Ce matin-là, quand je suis sortie de l'hôpital où on les avait amenés tous les deux, c'est dans ses bras à elle que je suis tombée. Elle était partie passer l'été chez sa fille, dans les Alpes, à plus de neuf cent kilomètres de là ; mais sitôt prévenue de l'accident elle avait roulé tout le soir et toute la nuit, seule au volant, sans prendre le temps de s'arrêter. Simplement pour être là. Même s'il n'y avait plus rien à faire.

C'est l'Odile qui nous aida à faire les papiers. Qui régla ces foutues formalités qui vous tombent dessus à ce moment-là, qui rédigea les lettres qu'il faut faire. Elle qui, plus tard, récupéra ce que nous avions vidé de la maison, et que nous ne voulions ni conserver ni nous débarrasser. C'est elle, surtout, qui prononça les mots après lesquels le rideau de la chapelle s'est refermé. Et qui mieux ?

Aujourd'hui, l'Odile est partie s'installer loin de Fort-Synthe ; après la mort de son amie, elle a rejoint sa fille, son gendre et ses petits enfants à la montagne. On s'écrit de temps à autre – pas beaucoup, je dois avouer. Des cartes de vœux où je lui donne des nouvelles de Louloute ; des cartes postales où elle me flèche les randonnées qu'elle fait (j'espère qu'elle a arrêté de fumer). Et des photos de sa collection de bibelots…

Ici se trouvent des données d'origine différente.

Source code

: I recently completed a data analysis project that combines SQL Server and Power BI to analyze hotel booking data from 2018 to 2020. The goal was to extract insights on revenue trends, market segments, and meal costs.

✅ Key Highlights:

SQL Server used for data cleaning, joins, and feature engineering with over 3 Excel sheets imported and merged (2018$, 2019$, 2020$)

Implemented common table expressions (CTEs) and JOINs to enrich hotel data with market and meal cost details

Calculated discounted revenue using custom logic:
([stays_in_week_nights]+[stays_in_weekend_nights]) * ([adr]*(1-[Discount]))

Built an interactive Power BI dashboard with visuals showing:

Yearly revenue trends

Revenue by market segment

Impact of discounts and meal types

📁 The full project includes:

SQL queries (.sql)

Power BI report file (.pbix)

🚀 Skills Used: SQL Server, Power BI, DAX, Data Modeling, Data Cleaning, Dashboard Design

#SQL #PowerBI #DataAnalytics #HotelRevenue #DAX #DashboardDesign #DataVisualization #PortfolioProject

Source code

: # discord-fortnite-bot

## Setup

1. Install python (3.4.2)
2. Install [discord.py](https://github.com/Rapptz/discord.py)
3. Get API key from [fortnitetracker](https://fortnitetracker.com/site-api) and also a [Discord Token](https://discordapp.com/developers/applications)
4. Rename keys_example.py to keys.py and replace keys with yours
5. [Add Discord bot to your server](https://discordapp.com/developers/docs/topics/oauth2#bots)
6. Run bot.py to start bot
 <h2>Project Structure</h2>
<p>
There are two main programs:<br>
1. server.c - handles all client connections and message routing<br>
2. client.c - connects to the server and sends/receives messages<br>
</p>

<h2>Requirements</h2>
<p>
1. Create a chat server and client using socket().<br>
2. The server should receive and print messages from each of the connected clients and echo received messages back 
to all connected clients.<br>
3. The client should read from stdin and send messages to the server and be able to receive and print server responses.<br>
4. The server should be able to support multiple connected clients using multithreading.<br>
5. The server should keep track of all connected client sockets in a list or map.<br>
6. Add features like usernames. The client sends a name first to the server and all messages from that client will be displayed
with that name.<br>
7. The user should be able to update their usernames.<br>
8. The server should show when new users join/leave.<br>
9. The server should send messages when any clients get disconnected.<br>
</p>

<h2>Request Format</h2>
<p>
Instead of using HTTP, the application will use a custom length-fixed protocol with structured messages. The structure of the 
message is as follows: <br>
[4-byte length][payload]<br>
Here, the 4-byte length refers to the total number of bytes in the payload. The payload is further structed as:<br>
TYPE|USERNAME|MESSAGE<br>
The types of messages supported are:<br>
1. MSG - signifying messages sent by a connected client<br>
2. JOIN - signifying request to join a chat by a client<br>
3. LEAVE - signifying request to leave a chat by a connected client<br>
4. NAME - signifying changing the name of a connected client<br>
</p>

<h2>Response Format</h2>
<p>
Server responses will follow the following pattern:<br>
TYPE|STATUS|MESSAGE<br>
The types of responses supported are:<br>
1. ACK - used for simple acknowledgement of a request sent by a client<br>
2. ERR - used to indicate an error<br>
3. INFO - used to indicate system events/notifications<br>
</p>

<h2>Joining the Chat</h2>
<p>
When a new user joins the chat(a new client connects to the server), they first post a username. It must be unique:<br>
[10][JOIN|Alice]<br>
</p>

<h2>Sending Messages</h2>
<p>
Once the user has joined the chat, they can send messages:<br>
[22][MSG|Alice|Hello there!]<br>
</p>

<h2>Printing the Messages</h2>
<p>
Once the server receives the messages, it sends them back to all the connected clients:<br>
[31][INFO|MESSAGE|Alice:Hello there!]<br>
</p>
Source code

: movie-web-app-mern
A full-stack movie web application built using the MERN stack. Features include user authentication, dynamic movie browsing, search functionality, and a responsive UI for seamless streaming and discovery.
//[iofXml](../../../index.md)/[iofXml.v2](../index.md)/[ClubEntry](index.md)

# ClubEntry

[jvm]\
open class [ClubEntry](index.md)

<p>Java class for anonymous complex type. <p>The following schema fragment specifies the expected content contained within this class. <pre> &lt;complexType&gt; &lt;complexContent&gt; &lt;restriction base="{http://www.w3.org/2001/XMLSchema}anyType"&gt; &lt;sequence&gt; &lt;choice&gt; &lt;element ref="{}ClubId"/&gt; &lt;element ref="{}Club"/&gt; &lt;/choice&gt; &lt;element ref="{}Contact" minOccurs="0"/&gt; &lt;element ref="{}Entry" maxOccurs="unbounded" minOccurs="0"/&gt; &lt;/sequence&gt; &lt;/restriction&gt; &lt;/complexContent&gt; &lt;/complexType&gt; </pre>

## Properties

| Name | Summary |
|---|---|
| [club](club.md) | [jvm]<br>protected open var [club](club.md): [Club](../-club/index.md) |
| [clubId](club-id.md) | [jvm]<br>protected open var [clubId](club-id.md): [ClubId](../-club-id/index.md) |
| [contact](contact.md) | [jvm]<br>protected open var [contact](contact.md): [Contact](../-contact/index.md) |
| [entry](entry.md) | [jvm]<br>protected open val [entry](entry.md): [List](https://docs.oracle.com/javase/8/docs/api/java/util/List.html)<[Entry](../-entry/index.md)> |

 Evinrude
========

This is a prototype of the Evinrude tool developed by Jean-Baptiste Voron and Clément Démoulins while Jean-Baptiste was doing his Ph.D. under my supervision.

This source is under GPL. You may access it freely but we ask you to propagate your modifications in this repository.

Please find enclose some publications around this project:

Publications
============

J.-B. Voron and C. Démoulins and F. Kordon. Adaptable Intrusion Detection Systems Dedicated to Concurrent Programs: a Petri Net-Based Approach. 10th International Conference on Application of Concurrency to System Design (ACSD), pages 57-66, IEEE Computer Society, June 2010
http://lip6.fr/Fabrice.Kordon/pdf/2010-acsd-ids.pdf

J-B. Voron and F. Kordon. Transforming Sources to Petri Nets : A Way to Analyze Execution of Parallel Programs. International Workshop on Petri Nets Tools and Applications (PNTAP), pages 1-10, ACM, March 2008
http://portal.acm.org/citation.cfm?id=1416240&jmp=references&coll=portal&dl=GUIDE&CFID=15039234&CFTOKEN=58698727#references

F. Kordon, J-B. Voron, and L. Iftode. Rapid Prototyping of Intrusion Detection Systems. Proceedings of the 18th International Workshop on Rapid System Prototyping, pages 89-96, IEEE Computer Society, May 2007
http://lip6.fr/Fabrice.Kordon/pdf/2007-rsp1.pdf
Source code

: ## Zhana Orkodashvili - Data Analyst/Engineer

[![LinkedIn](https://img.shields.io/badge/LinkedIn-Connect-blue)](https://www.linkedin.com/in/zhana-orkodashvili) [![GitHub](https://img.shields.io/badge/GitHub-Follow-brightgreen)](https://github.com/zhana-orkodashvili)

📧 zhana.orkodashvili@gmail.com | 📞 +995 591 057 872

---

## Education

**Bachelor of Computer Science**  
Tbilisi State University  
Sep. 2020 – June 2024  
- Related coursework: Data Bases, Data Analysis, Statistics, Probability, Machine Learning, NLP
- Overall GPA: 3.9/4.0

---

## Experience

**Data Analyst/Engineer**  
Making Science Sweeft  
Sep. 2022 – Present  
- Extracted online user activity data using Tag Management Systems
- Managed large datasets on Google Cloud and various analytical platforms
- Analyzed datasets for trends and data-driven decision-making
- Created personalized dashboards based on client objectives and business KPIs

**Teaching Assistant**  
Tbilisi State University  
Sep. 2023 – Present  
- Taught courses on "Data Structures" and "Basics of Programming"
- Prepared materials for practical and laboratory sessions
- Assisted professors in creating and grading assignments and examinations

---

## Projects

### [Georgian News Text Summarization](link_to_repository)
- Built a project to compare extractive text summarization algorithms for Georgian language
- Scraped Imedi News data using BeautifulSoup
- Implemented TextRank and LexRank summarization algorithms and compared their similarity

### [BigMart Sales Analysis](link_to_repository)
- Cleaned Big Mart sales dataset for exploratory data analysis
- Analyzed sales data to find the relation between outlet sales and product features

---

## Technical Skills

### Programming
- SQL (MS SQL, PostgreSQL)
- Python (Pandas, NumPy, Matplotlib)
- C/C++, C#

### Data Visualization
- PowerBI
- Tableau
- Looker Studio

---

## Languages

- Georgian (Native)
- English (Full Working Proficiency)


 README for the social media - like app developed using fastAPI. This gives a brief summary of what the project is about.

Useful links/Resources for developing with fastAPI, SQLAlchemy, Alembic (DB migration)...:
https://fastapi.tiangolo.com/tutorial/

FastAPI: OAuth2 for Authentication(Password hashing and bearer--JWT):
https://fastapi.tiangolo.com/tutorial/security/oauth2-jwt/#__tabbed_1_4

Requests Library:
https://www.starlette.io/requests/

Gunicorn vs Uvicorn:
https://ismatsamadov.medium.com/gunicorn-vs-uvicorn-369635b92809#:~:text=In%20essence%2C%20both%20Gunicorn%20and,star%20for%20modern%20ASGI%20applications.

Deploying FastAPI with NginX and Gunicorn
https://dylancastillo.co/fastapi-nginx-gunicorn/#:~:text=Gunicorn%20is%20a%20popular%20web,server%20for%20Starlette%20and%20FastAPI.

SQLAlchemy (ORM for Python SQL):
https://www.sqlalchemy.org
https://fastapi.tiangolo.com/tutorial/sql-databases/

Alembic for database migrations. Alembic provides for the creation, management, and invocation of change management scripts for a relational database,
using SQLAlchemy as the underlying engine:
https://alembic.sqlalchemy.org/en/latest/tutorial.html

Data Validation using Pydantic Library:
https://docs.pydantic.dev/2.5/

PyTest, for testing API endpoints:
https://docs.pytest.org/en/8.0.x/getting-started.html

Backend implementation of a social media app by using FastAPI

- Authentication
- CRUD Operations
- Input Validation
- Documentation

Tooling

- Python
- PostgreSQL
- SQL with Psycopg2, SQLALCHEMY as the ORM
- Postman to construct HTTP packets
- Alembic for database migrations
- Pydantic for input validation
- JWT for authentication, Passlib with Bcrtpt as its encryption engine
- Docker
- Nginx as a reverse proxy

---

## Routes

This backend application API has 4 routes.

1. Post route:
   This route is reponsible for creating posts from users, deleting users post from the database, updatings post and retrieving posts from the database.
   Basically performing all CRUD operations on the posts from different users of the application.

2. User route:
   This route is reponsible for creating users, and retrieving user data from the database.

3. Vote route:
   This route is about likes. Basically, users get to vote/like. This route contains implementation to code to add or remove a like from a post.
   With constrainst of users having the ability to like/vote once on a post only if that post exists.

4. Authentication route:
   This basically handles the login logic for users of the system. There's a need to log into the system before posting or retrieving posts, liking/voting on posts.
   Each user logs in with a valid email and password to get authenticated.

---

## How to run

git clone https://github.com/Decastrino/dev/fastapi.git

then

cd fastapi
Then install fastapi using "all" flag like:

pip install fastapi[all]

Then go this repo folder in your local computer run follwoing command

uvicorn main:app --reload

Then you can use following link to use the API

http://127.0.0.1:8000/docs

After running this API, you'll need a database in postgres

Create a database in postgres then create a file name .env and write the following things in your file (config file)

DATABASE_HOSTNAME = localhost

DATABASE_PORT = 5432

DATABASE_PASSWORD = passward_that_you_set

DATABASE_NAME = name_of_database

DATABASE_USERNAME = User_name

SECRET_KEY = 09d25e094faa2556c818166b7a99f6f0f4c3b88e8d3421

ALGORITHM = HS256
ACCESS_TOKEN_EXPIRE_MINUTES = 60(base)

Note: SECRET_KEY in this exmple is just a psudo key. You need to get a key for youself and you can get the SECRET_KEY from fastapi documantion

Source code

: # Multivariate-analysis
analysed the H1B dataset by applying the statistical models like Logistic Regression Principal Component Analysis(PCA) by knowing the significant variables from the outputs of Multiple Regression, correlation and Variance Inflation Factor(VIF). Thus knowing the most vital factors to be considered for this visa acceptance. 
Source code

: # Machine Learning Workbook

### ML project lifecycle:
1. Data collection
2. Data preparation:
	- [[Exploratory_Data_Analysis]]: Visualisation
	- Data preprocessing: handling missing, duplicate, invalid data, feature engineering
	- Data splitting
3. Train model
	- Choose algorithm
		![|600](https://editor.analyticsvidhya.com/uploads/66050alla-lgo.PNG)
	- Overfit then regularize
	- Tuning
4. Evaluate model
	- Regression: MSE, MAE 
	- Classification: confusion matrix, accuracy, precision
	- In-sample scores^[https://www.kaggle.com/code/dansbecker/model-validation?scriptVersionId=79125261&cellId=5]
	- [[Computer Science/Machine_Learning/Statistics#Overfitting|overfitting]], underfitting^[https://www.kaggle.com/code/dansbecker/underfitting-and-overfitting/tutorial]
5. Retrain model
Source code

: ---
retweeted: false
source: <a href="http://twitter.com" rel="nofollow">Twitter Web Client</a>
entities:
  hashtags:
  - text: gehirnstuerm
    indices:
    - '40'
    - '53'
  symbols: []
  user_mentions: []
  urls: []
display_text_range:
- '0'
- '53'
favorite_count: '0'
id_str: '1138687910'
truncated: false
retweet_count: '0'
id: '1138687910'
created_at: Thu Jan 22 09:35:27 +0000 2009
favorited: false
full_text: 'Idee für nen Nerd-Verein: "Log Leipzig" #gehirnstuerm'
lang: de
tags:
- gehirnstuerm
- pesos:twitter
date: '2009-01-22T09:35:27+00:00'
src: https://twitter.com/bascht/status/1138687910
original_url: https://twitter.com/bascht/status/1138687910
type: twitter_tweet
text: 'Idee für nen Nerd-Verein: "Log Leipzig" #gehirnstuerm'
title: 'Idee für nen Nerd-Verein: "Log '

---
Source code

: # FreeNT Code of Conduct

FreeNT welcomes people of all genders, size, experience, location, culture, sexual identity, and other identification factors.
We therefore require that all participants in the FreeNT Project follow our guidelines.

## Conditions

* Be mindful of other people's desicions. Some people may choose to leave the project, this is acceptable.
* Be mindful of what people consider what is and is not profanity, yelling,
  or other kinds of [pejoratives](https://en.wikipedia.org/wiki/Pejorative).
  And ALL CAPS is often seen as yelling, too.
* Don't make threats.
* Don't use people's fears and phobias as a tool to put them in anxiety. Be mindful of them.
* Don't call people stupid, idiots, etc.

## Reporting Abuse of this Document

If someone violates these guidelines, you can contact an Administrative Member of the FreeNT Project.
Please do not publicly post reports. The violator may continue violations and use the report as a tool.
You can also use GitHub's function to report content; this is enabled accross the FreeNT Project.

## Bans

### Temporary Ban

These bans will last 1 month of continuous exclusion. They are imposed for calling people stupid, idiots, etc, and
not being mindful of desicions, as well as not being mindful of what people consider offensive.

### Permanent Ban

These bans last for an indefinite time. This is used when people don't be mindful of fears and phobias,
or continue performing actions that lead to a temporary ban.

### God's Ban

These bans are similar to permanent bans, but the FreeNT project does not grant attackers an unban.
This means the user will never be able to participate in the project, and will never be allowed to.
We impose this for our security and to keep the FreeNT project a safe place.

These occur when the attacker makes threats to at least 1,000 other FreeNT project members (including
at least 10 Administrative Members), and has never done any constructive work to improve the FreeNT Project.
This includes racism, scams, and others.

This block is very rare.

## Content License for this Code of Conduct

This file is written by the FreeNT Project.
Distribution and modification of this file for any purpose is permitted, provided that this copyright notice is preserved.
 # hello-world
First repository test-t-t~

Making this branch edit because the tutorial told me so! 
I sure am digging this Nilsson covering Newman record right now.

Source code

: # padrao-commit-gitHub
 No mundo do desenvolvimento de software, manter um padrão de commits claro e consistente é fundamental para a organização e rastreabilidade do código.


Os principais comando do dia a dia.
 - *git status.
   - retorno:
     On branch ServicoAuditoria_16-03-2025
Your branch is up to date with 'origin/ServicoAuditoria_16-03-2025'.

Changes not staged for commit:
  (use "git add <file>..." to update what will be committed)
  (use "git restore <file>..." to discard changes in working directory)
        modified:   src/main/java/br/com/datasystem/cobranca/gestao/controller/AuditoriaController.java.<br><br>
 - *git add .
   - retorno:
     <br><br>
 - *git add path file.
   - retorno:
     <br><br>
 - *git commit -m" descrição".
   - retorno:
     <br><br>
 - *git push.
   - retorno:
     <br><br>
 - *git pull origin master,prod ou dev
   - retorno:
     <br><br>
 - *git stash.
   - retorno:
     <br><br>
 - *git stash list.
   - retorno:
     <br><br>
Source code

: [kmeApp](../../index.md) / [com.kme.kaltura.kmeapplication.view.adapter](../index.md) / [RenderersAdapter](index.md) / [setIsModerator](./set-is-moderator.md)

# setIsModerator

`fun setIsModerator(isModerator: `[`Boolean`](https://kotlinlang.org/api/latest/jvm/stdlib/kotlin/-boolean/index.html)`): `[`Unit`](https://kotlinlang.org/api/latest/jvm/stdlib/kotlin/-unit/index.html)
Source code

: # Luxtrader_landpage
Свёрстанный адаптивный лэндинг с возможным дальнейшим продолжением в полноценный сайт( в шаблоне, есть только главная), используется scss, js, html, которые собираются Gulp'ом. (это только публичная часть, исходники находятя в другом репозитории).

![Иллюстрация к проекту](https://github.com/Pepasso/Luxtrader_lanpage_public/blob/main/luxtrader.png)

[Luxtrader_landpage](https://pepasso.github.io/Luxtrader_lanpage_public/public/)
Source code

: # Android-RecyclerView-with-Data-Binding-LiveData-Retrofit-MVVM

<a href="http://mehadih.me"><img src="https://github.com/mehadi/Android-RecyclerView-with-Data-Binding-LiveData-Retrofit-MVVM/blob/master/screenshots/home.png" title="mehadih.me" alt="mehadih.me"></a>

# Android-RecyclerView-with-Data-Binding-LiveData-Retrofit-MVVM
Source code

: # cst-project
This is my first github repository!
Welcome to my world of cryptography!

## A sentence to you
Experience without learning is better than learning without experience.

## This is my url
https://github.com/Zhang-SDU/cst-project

C'est drôle. Parfois, quand me remontent à la surface les souvenirs de cette période, c'est sa voix à elle que j'entends. Son rire éraillé et entraînant. Son accent chantant, comme une mélodie dans les tons graves. Son curieux sens de la ponctuation, également.

Et merde, tiens.




[photos Dunkerque (oct. 2005) : William Eggleston]

23 PETIT(S) COMPRIMÉ(S):

Anonymous Anonyme a écrit...

Dommage que tu ne profites pas pluss d'Odile maintenant.

(j'emploie ici le verbe "profiter" dans le sens "profiter du soleil".)

19/7/06 5:26 PM  
Anonymous Anonyme a écrit...

Punaise... Je suis épaté par ton écriture, par l'émotion qui en jaillit... Tu devrais songer à publier tes billets ; non ?

19/7/06 9:04 PM  
Blogger Delphine a écrit...

:) c'est beau l'amitie

19/7/06 10:14 PM  
Anonymous Anonyme a écrit...

Certes... Mais un joli recueil, et tout, et tout, et tout... J'aime encore beaucoup, personnellement, le rapport au papier.
Idem quand je compose : je travail d'abord sur le papier musique, avec mon crayon et ma gomme ; et que tardivement sur pc avec les logiciels d'édition de partition...

19/7/06 10:33 PM  
Anonymous Anonyme a écrit...

Il y a aussi ce moment où Salieri prend la aprtition de la gran partita que l'on entend en même temps... Rien de compliqué : une pulsation anodine, un effet de syncope et là haut, perché, un hatbois... (ok, c'est pas tout a fait le texte... mais bon, tu vas retrouver !).
Par publier, j'entendais non en nombre ou fréquence, mais faire un livre de tes écrits si beaux... Obtenir un Goncourt et un Renaudot simultanéments, le prix France info des lecteurs, le livre de l'année des lectrices de Elle, le Femina essai... Tout la même année, une grande année, un première dans l'histoire de la littérature française. Enfin, un truc dans le genre quoi...

20/7/06 8:02 AM  
Anonymous Anonyme a écrit...

Ouf ! Tu continues cette belle histoire avec ‘’l’Odile‘’ Anitta .
Faut que je te dise , que lorsque j’ai lu dans ‘’Une autre brique dans le mur’’ :
«  Et pour finir, la dernière chose dont je voulais vous parler c'est la façon qu'avait mon père de faire la classe …  »
J’ai eu un coup au cœur pensant que tu allais écrire ailleurs .
Je t’adressais alors un commentaire , qui ne t’est pas parvenu , car à l’instant même où je cliquais sur envoie , la foudre est tombée une fois de plus sur le quartier me privant de ligne téléphonique .
N’avais - je donc pas vécu une situation semblable , il y a déjà deux ans avec Mesage ?
Souviens toi , lorsque je me suis fait bousculer par l’explosion dans la cuisine de mes voisins …
Je t’embrasse Anitta .

20/7/06 12:13 PM  
Blogger Gaëlle a écrit...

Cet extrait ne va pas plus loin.